A version of the hit game Angry Birds: Space that’s been seeded with malware has been discovered in the wild, although only the adventurous may risk being infected.
SophosLabs analyst Graham Cluley said that his organization discovered versions of Angry Birds: Space that made their way into “unofficial Android app stores,” according to a blog post Cluley authored.
It wasn’t immediately clear what “unofficial Android app stores” to which Cluley was referring; he was unable to be reached after hours in England. Technically, there is only one official Android app store: Google Play, formerly known as the Android Market.
To enable purchases and download apps from alternative stores like Amazon, for example, users need to check the box marked “Unknown sources,” allowing installation of non-Market applications. Cluley did not identify Amazon as a source of the malware-infected app, however.
If a user does download a version of the game from a unauthorized site, this is what the user risks, according to Cluley:
“The Trojan horse, which Sophos detects as Andr/KongFu-L, appears to be a fully-functional version of the popular smartphone game, but uses the GingerBreak exploit to gain root access to the device, and install malicious code.”

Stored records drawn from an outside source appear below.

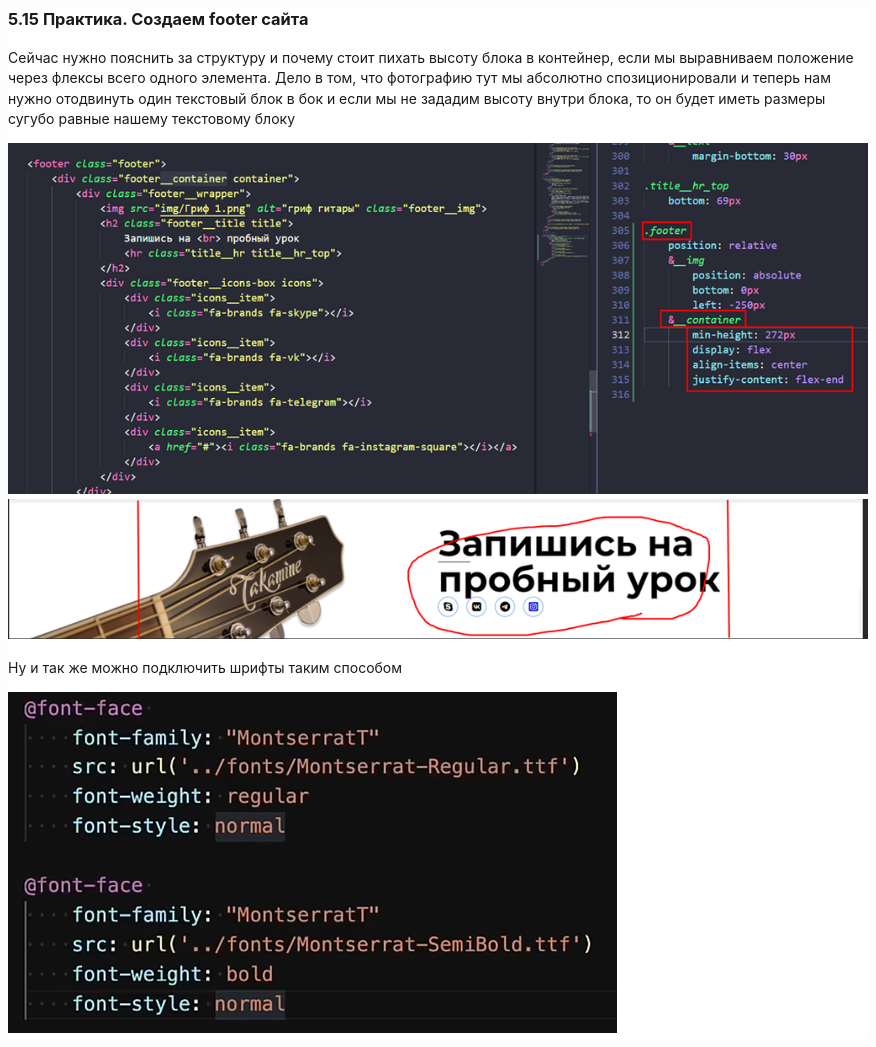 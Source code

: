 ### 5.15 Практика. Создаем footer сайта

Сейчас нужно пояснить за структуру и почему стоит пихать высоту блока в контейнер, если мы выравниваем положение через флексы всего одного элемента. Дело в том, что фотографию тут мы абсолютно спозиционировали и теперь нам нужно отодвинуть один текстовый блок в бок и если мы не зададим высоту внутри блока, то он будет иметь размеры сугубо равные нашему текстовому блоку

![](_png/1547ced23115c817fb2d30e74cdb7690.png)![](_png/d09446f40b38f9ac0f5eb3a47ba1fe4f.png)

Ну и так же можно подключить шрифты таким способом

![](_png/329274b3244c39f9d56188de455d4554.png)
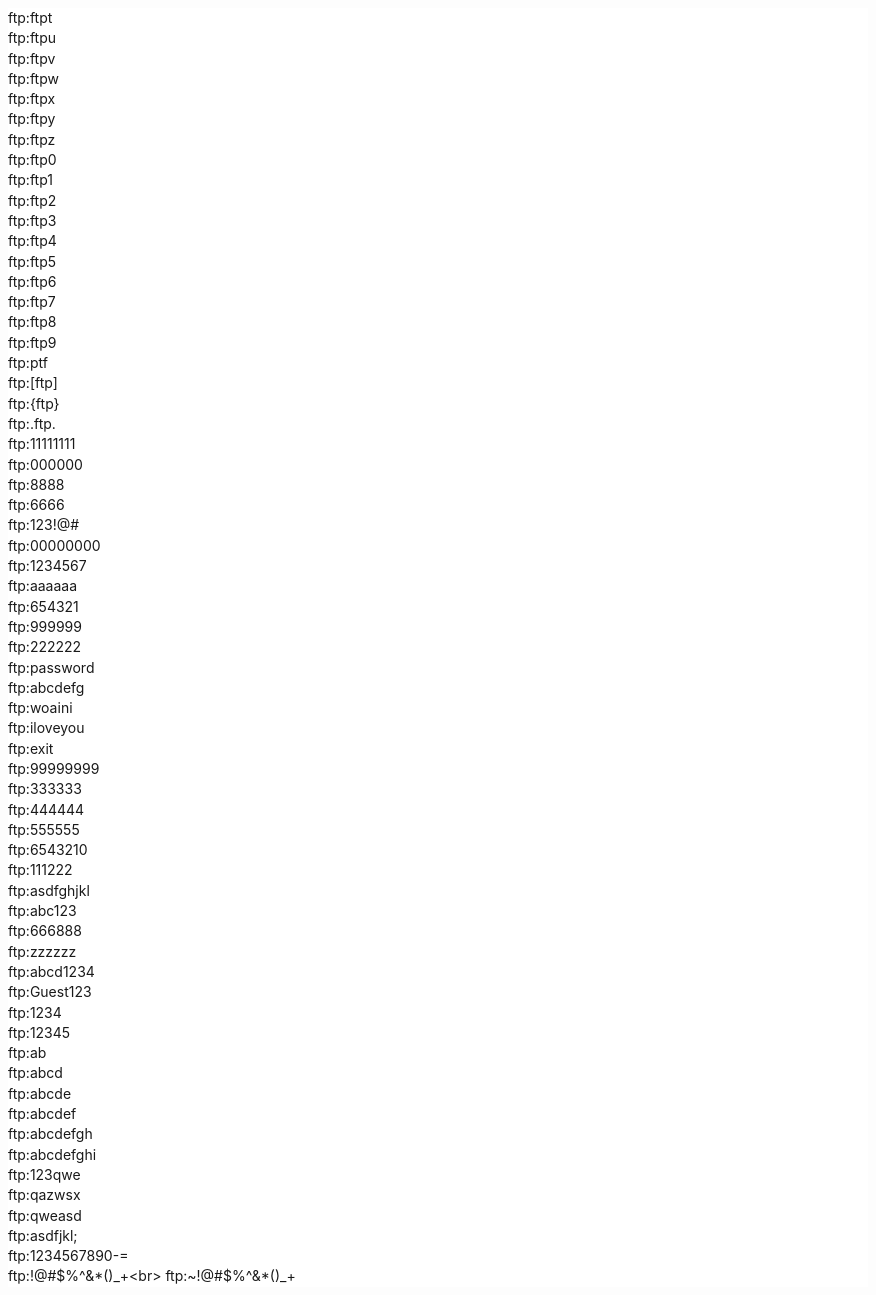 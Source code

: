 ftp:ftpt<br>
ftp:ftpu<br>
ftp:ftpv<br>
ftp:ftpw<br>
ftp:ftpx<br>
ftp:ftpy<br>
ftp:ftpz<br>
ftp:ftp0<br>
ftp:ftp1<br>
ftp:ftp2<br>
ftp:ftp3<br>
ftp:ftp4<br>
ftp:ftp5<br>
ftp:ftp6<br>
ftp:ftp7<br>
ftp:ftp8<br>
ftp:ftp9<br>
ftp:ptf<br>
ftp:[ftp]<br>
ftp:{ftp}<br>
ftp:.ftp.<br>
ftp:11111111<br>
ftp:000000<br>
ftp:8888<br>
ftp:6666<br>
ftp:123!@#<br>
ftp:00000000<br>
ftp:1234567<br>
ftp:aaaaaa<br>
ftp:654321<br>
ftp:999999<br>
ftp:222222<br>
ftp:password<br>
ftp:abcdefg<br>
ftp:woaini<br>
ftp:iloveyou<br>
ftp:exit<br>
ftp:99999999<br>
ftp:333333<br>
ftp:444444<br>
ftp:555555<br>
ftp:6543210<br>
ftp:111222<br>
ftp:asdfghjkl<br>
ftp:abc123<br>
ftp:666888<br>
ftp:zzzzzz<br>
ftp:abcd1234<br>
ftp:Guest123<br>
ftp:1234<br>
ftp:12345<br>
ftp:ab<br>
ftp:abcd<br>
ftp:abcde<br>
ftp:abcdef<br>
ftp:abcdefgh<br>
ftp:abcdefghi<br>
ftp:123qwe<br>
ftp:qazwsx<br>
ftp:qweasd<br>
ftp:asdfjkl;<br>
ftp:1234567890-=<br>
ftp:!@#$%^&*()_+<br>
ftp:~!@#$%^&*()_+<br>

The Trojan communicates with a remote website in an attempt to download and install further malware onto the compromised Android smartphone, hiding its payload at the end of a JPEG image file.
“Effectively, your Android phone is now part of a botnet, under the control of malicious hackers,” Cluley wrote.
Angry Birds: Space, designed by Rovio, reached 10 million downloads in three days, and 20 million downloads within a week, according to Rovio.